Medicare is a **federal health insurance program** primarily for:

  • People aged 65 and older
  • Certain younger people with disabilities (after 24 months of Social Security Disability Insurance)
  • People with End-Stage Renal Disease (permanent kidney failure)
It’s funded by payroll taxes, premiums, and general federal revenue. You don’t need to be poor to qualify—high-income retirees are eligible too.

What Is Medicaid?

Medicaid is a **joint federal and state program** that provides health coverage to **low-income individuals and families**, including:

  • Pregnant women
  • Children
  • Parents and caretakers
  • Elderly adults with limited income
  • People with disabilities
Eligibility and benefits vary by state. In states that expanded Medicaid under the Affordable Care Act, adults earning up to 138% of the federal poverty level qualify (about $20,780 for an individual in 2025).

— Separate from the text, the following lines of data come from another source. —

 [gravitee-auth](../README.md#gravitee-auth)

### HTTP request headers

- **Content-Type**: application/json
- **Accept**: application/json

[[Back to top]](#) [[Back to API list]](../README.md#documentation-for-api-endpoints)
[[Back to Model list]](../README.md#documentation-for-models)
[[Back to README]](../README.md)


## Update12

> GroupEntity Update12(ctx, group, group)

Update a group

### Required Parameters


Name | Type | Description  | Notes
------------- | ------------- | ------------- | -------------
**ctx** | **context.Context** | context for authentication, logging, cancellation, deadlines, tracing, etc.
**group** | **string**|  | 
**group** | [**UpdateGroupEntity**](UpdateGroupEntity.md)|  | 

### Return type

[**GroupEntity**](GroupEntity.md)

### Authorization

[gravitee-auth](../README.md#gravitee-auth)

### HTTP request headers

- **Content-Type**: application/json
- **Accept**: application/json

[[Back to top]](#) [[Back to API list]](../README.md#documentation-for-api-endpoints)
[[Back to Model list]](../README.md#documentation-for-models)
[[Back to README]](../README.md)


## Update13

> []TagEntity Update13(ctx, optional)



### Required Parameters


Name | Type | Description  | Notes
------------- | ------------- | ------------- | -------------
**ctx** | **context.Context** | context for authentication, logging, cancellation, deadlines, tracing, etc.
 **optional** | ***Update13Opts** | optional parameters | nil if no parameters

Key Differences at a Glance

Feature Medicare Medicaid
Administered by Federal government (CMS) State governments (with federal oversight)
Eligibility based on Age or disability Income and household size
Premiums Yes (Parts B and D) Usually $0 or very low
Covers long-term care Limited (only short-term skilled nursing) Yes (nursing homes, home care)

Medicare Parts Explained

Medicare has four main parts:

  • Part A: Hospital insurance (inpatient care, skilled nursing, hospice). Most people pay $0 premium if they or their spouse paid Medicare taxes for 10+ years.
  • Part B: Medical insurance (doctor visits, outpatient care, preventive services). Requires a monthly premium (about $175–$500+ in 2025, based on income).
  • Part C: Medicare Advantage—private plans that bundle Parts A, B, and usually D.
  • Part D: Prescription drug coverage (standalone or included in Part C).
Many enrollees also buy Medigap (supplemental) insurance to cover deductibles and coinsurance.

When Can You Have Both?

About 12 million Americans are “dual eligible,” meaning they qualify for both Medicare and Medicaid. In this case:

  • Medicare pays first
  • Medicaid covers remaining costs (premiums, deductibles, copays)
  • Medicaid may provide extra benefits Medicare doesn’t cover (e.g., dental, vision, long-term care)
Dual-eligible individuals often qualify for special Medicare plans (D-SNPs) designed for their needs.

How to Apply

Medicare: Automatic at 65 if you’re already receiving Social Security. Otherwise, sign up during your 7-month Initial Enrollment Period (3 months before to 3 months after your 65th birthday).

Medicaid: Apply anytime through your state’s Medicaid agency or Health Insurance Marketplace. Approval can take 30–45 days.

Common Misconceptions

“Medicaid is only for children.”
While many enrollees are children, over one-third are adults—including seniors in nursing homes.

“Medicare covers all my medical costs.”
Original Medicare has no out-of-pocket maximum. Without supplemental coverage, you could pay thousands annually.

“You can’t qualify for Medicaid if you own a home.”
In most cases, your primary residence is exempt from asset tests for Medicaid (though estate recovery may apply after death).

Key Takeaway

Medicare is about **age and disability**; Medicaid is about **financial need**. They work differently, but can complement each other for those who qualify for both. If you’re approaching 65 or have low income, research your options early—enrollment mistakes can lead to gaps in coverage or late penalties.